Finalement, tout est allé très vite. Pas vu le temps passer. Faut dire qu’il n’était pas question que je reste assis sur mes lauriers et que je me pogne le beigne. J’avais un gros kick et y était pas question de laisser tomber cette passion pour une question de délai. Je venais d’entrer en religion et j’étais prêt pour mon chemin de croix. Un jour, j’aurais également ma place dans le temple municipal qu’était notre mini Forum à nous.

C’est alors que tout s’est enclenché. J’me suis mis à regarder assidument la Soirée du Hockey, à porter quasiment jour et nuit un superbe chandail de laine des Red Wings de Detroit, à me pratiquer dans le sous-sol avec une balle de tennis où j’ai, oh ! malheur ! démoli mon beau train électrique avec mes lancers frappés de débutant. Non, mais, quel cave que j’me suis dit des années plus tard ! Et finalement, à jouer seul dans la rue avec mon hockey à palette plate, mes 4 mottes de neige comme but et ma belle rondelle noire qui sentait bon le caoutchouc.

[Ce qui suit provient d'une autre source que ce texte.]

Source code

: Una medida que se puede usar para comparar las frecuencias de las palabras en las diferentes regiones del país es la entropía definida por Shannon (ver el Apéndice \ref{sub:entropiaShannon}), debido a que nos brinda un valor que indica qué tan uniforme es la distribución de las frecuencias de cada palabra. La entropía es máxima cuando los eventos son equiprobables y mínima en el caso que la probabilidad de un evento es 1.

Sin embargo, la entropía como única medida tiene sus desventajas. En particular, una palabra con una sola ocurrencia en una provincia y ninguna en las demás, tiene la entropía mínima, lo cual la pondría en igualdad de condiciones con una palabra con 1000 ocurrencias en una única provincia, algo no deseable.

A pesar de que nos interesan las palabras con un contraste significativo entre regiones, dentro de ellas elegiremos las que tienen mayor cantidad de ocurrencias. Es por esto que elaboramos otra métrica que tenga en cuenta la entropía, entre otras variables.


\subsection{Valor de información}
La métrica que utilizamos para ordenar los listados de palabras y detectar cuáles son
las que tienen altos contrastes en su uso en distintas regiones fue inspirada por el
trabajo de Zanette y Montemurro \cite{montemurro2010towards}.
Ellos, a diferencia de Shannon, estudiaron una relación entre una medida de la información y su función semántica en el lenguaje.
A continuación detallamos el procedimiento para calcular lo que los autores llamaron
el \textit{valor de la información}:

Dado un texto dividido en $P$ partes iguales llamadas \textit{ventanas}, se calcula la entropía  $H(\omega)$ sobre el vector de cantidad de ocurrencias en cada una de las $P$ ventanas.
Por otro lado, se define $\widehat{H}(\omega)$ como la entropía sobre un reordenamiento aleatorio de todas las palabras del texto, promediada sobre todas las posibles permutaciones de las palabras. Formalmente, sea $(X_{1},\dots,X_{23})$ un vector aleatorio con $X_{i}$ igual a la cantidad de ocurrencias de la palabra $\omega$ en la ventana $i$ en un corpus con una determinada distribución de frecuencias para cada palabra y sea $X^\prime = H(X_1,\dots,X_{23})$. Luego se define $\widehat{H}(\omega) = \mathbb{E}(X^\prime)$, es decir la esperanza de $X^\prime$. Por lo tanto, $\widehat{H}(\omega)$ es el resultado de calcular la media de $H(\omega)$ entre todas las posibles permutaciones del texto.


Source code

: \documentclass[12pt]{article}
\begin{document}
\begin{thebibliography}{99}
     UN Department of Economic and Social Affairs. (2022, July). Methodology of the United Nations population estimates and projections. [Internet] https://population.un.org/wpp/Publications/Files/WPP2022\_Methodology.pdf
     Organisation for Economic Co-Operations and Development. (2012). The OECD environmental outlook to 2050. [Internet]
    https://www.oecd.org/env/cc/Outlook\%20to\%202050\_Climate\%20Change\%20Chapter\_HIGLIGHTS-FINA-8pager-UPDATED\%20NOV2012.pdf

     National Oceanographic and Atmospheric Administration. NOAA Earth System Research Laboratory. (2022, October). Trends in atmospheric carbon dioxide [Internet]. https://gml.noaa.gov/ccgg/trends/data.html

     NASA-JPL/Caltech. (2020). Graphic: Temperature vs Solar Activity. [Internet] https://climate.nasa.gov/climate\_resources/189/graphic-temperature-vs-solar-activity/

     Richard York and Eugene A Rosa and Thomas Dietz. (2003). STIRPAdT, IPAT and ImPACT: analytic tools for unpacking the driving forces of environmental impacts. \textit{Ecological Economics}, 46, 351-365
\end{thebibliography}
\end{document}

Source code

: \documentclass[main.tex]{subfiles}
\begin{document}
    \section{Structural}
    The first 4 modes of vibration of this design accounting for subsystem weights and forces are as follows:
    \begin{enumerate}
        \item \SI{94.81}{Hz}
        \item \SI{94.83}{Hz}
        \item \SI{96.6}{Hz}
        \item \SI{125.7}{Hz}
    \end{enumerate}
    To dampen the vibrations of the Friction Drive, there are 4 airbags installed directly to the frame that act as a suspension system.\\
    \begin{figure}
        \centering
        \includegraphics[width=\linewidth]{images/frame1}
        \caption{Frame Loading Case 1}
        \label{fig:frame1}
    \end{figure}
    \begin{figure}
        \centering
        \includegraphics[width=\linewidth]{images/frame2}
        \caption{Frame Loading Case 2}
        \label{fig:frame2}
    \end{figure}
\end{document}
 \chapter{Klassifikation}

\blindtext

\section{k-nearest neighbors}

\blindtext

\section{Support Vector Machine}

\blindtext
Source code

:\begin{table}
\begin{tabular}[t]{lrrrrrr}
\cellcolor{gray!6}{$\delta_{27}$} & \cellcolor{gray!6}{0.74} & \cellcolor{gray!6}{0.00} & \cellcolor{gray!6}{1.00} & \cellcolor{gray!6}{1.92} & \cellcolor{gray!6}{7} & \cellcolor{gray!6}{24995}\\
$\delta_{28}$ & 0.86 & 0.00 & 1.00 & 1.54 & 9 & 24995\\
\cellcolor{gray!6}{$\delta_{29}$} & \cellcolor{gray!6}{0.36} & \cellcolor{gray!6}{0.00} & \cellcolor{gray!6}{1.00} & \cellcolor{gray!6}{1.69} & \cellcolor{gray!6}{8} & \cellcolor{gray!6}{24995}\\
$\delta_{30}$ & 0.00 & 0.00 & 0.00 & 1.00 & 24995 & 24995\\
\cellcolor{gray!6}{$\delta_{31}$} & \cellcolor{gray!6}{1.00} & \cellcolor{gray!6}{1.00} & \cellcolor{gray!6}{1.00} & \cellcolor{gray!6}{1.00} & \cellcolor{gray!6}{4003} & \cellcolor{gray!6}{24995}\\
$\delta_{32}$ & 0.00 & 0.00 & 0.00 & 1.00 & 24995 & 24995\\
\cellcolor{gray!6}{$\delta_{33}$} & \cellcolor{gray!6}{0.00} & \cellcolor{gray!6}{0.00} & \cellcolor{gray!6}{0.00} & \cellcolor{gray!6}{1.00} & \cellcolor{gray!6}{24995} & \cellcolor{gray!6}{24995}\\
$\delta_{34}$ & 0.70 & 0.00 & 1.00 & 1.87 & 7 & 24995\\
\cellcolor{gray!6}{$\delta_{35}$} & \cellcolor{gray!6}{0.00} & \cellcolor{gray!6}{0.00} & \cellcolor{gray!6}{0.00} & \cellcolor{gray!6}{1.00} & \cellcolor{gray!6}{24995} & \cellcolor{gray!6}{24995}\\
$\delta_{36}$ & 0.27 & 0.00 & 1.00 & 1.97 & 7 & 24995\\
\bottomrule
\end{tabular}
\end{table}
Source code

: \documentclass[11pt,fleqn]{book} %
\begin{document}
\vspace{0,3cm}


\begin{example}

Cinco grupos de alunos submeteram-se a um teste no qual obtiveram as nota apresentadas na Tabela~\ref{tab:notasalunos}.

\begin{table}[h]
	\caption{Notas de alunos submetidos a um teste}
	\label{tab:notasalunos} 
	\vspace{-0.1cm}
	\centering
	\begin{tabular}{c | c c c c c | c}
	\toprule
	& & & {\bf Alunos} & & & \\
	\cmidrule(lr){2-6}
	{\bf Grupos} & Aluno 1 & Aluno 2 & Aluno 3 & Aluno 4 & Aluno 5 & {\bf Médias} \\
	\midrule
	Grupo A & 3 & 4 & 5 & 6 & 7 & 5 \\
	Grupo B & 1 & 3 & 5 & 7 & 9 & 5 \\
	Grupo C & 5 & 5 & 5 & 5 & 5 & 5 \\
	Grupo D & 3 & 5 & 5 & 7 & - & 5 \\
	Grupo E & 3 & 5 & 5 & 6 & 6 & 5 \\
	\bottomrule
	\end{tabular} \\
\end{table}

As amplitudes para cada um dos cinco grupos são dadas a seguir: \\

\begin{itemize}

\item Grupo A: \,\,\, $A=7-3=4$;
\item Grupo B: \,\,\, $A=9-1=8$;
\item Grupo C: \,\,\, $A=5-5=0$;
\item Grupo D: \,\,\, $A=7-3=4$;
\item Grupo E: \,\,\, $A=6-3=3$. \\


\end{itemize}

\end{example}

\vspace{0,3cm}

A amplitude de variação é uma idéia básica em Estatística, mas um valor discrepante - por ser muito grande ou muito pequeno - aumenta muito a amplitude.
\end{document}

C’est assez capoté, j’étais à la fois le commentateur, le joueur vedette, la foule, l’arbitre et le conducteur de Zamboni. Cibole, tout ça sans même avoir ingurgité une seule substance illicite. De l’imagination pure et simple ou un beau cas de psychiatrie, dirait un p’tit farceur ! En tout cas, c’était le temps béni où l’ennuyance ne faisait pas encore partie de ma vie.     

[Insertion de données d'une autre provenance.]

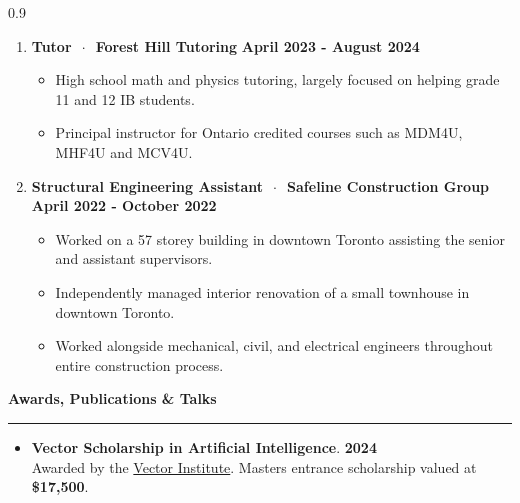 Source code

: \documentclass{article}
\begin{document}
\begin{spacing}{0.9}
\begin{enumerate}[itemsep=0.1em, parsep=0.1em, topsep=0.1em]
    \item \textbf{Tutor} $ \ \cdot \ $ \small{\textbf{Forest Hill Tutoring}} \hspace{\fill} \textbf{April 2023 - August 2024}\\
    \small{ 
        \begin{itemize}[itemsep=0.1pt,parsep=0.1pt, topsep=0.1pt]
            \item High school math and physics tutoring, largely focused on helping grade 11 and 12 IB students.
            \item Principal instructor for Ontario credited courses such as MDM4U, MHF4U and MCV4U.
        \end{itemize}
    }
    \normalsize

    \item \textbf{Structural Engineering Assistant} $ \ \cdot \ $ \small{\textbf{Safeline Construction Group}} \hspace{\fill} \textbf{April 2022 - October 2022}\\
    \small{ 
        \begin{itemize}[itemsep=0.1pt,parsep=0.1pt, topsep=0.1pt]
            \item Worked on a 57 storey building in downtown Toronto assisting the senior and assistant supervisors.
            \item Independently managed interior renovation of a small townhouse in downtown Toronto.
            \item Worked alongside mechanical, civil, and electrical engineers throughout entire construction process.
        \end{itemize}
    }
\end{enumerate}

\normalsize
\LARGE{\textbf{Awards, Publications \& Talks}}\normalsize \\[0.10cm]
\vspace{-0.2cm}
\noindent\rule{18.25cm}{0.7pt}
\small{
\begin{itemize}[itemsep=0.1em, parsep=0.2em, topsep=0.1em]
    \item \textbf{Vector Scholarship in Artificial Intelligence}. \hspace{\fill} \textbf{2024}\\
    Awarded by the \href{https://vectorinstitute.ai/programs/scholarship/}{\color{blue} Vector Institute}. Masters entrance scholarship valued at \textbf{\$17,500}.


\end{itemize}}
\end{spacing}
\end{document}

Mais, la cerise sur le sundae, c’est lorsque mon père nous a acheté un beau jeu de hockey sur table tout neuf. Croyez-moi, y était écœurant avec ses joueurs en 3 dimensions - aux couleurs des Bruins de Boston et des Black Hacks de Chicago - son tableau pour marquer les points, d’où on pouvait faire glisser la rondelle pour qu’elle soit mise au jeu, et sa fameuse coupe Stanley en miniature ! Les premières choses que je faisais en arrivant de l’école, c’était de garocher mon sac dans un coin, de me ramasser 2 Oreo avec un verre de lait et de descendre au sous-sol pour aller m’amuser avec mon jeu. Le bonheur que j’vous dis !

Pis là, enfin, arriva le moment tant attendu. L’inscription pour le hockey mineur. Je savais déjà patiner, mais je devais, à cause de mon âge j’imagine, débuter comme Novice. Qu’à cela ne tienne, j’étais prêt à apprendre tous les rudiments du sport, à perfectionner mon coup de patin et le contrôle de la rondelle. À ce niveau, il n’y avait pas de partie officielle, mais beaucoup de pratique et d’exercice pour nous préparer à devenir Atome. Mon choix se cristallisait à chaque fois que je sautais sur la glace. Superbe année qui s’est terminée avec une « vraie » partie où les gardiens n’étaient en fait que des joueurs qui voulaient tenter le coup et où nos entraîneurs faisaient office d’arbitre. Fallait nous voir aller, une bonne vingtaine sur la glace tout en motton - le comble de l’anarchie - courir comme des poules pas de tête après la rondelle pour essayer de la mettre dans l’net. C’était chic ! C’est quand même durant ce match que, dans l’euphorie la plus totale, je marquais mon premier but à vie et que je décidais finalement de devenir joueur avant.

C’est sûr que je pourrais continuer encore longtemps. On va dire comme on dit, ce ne sont  pas les anecdotes qui manquent. Par contre, l’idée ici ce n’est pas de vous ennuyer et de vous emmerder, mais de rendre votre lecture un brin agréable. Permettez-moi quand même d’y aller en rafale avec quelques souvenirs qui me sont revenus comme une vague l’année de mes 40 ans.    

À ce moment-là, j’me trouvais chanceux pas mal d’avoir eu la possibilité, que dis-je, la chance de jouer au hockey et de remporter des trophées et des médailles.

Je me suis souvenu du tournoi Atome de Louiseville qu’on avait gagné avec les Alouettes.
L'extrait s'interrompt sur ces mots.